(EXERCISE)
From the records that follow, give the number of lines that include the word "Sufrad", with no further words.

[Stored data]
┄┄┄┄┄┄
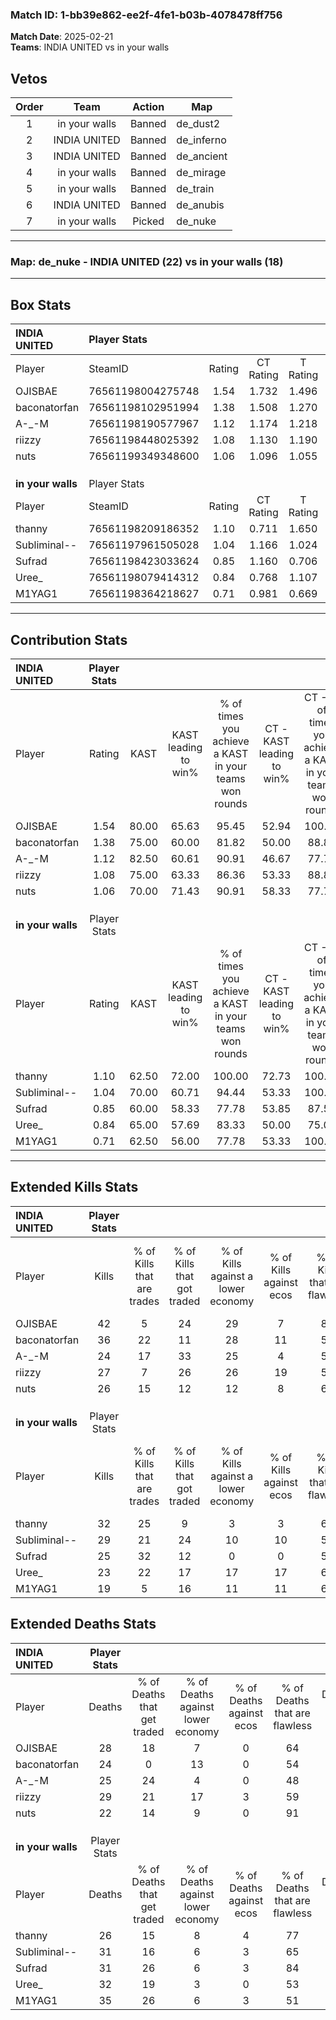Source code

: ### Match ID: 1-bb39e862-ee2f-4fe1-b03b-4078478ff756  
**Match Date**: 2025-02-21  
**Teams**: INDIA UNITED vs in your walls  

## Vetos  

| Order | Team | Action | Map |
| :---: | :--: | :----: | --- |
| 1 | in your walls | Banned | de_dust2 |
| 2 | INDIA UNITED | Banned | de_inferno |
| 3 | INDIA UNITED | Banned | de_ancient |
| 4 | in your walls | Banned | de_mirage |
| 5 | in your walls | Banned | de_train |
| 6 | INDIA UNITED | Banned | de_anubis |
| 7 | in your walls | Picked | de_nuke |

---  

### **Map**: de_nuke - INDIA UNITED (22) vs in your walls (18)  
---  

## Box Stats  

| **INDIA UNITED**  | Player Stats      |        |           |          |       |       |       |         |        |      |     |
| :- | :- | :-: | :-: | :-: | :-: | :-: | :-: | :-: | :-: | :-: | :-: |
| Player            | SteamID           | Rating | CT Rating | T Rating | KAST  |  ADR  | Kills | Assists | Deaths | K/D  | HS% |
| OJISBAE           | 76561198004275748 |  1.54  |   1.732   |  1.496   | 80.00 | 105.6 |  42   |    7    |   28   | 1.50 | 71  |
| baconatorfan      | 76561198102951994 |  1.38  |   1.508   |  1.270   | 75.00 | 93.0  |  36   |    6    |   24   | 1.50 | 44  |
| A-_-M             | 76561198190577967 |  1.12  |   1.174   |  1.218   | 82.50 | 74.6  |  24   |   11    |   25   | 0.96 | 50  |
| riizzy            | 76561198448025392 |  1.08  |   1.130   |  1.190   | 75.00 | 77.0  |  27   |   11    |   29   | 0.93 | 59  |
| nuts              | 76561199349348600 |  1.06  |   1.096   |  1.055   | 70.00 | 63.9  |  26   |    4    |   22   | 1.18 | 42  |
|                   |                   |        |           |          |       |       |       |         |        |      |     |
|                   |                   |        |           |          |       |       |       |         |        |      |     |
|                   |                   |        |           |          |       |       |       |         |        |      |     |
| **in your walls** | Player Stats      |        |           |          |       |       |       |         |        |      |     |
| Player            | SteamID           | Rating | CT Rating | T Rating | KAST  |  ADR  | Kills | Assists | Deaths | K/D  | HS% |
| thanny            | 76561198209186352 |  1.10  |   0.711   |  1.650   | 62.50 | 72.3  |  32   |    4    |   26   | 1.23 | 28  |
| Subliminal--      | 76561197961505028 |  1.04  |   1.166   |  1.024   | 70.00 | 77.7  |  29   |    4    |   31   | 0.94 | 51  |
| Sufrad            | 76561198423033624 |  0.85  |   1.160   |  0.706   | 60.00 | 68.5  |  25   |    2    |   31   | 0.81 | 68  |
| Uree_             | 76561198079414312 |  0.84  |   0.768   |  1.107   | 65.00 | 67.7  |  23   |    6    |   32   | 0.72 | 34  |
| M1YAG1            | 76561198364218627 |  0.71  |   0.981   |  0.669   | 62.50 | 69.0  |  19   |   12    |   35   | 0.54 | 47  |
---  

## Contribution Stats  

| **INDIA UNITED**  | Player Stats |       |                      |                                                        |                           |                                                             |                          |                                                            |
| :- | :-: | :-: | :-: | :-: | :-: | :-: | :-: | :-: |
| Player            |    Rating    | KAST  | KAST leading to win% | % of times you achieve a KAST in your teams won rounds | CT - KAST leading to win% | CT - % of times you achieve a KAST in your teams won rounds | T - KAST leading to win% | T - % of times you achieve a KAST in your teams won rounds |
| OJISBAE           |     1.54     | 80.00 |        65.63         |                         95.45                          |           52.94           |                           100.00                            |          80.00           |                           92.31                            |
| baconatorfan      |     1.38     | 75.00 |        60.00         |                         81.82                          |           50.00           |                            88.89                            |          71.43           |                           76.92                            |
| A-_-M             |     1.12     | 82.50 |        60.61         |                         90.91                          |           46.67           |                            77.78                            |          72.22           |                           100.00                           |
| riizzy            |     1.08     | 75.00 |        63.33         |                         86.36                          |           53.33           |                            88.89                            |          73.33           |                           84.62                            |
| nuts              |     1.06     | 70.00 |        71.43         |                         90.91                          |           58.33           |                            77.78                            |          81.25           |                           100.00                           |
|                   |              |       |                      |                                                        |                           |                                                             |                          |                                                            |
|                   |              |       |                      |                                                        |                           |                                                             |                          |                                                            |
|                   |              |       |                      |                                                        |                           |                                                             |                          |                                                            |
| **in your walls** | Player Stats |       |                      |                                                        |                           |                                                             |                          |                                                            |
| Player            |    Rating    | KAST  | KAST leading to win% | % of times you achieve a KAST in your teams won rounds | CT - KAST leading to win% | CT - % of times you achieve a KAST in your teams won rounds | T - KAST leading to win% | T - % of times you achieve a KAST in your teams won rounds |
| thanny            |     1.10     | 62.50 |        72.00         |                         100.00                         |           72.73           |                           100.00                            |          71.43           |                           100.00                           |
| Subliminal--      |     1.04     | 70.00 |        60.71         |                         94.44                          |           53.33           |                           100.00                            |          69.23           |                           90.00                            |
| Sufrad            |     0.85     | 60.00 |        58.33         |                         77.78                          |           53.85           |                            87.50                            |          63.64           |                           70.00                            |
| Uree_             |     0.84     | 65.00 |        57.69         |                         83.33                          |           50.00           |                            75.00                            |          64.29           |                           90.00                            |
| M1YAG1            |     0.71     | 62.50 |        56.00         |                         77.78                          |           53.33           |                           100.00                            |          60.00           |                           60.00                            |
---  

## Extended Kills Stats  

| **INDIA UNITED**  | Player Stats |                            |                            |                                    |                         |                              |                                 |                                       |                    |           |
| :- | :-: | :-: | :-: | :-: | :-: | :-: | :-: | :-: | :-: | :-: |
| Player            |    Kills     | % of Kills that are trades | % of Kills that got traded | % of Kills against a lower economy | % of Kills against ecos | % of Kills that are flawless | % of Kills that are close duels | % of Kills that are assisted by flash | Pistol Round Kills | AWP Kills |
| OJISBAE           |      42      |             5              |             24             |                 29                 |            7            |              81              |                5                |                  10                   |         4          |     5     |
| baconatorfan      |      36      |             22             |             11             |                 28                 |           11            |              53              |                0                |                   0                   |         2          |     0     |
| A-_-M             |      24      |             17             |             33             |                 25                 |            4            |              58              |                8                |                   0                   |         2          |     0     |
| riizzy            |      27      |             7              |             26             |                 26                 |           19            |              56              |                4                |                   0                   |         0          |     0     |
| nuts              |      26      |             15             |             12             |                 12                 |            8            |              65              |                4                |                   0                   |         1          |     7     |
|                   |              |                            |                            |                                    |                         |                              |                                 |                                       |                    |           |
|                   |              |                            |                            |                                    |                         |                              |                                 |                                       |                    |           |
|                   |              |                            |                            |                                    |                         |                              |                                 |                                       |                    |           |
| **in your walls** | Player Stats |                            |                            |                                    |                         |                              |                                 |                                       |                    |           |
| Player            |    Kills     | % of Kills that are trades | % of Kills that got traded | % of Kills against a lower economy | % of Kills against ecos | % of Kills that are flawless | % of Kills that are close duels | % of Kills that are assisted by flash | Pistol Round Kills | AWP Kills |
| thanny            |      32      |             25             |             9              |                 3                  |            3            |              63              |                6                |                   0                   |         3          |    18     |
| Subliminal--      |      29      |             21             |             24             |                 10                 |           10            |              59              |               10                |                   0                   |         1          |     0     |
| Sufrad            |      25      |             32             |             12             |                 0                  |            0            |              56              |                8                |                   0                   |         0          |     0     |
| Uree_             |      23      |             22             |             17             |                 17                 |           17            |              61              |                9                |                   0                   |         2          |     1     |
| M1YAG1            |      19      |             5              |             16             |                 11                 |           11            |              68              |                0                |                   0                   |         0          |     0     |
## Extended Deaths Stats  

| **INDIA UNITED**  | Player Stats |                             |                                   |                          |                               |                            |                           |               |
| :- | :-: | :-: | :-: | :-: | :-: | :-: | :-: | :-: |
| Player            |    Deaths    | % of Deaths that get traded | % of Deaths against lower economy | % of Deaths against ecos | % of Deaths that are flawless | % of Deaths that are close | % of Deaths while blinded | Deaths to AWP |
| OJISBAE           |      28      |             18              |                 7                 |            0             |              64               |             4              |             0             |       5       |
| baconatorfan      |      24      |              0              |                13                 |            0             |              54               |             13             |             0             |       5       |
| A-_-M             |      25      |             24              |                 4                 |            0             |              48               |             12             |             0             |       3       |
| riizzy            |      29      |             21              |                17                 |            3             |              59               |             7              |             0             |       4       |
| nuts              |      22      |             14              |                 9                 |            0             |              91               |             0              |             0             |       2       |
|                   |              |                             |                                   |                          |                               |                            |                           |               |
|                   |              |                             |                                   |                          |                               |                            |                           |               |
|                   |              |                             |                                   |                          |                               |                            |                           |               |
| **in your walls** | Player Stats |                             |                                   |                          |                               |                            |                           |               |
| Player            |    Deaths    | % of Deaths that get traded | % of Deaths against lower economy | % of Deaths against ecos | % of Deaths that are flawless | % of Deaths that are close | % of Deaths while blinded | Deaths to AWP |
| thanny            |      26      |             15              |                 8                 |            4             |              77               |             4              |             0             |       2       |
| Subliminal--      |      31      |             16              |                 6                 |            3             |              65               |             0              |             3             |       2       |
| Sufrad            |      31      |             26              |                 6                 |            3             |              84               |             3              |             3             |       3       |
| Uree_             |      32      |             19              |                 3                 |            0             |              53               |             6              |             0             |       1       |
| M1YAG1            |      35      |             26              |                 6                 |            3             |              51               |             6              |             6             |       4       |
┄┄┄┄┄┄
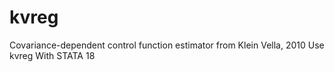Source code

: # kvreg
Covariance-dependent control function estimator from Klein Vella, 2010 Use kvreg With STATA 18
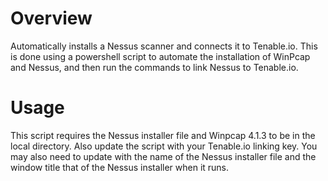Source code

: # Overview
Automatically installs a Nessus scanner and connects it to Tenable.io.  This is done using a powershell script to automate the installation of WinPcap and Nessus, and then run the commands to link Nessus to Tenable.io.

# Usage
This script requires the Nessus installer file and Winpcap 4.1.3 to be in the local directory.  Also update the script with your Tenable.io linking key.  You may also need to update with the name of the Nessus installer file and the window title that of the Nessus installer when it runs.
┄┄┄┄┄┄
(SOLUTION TO THIS EXERCISE)
4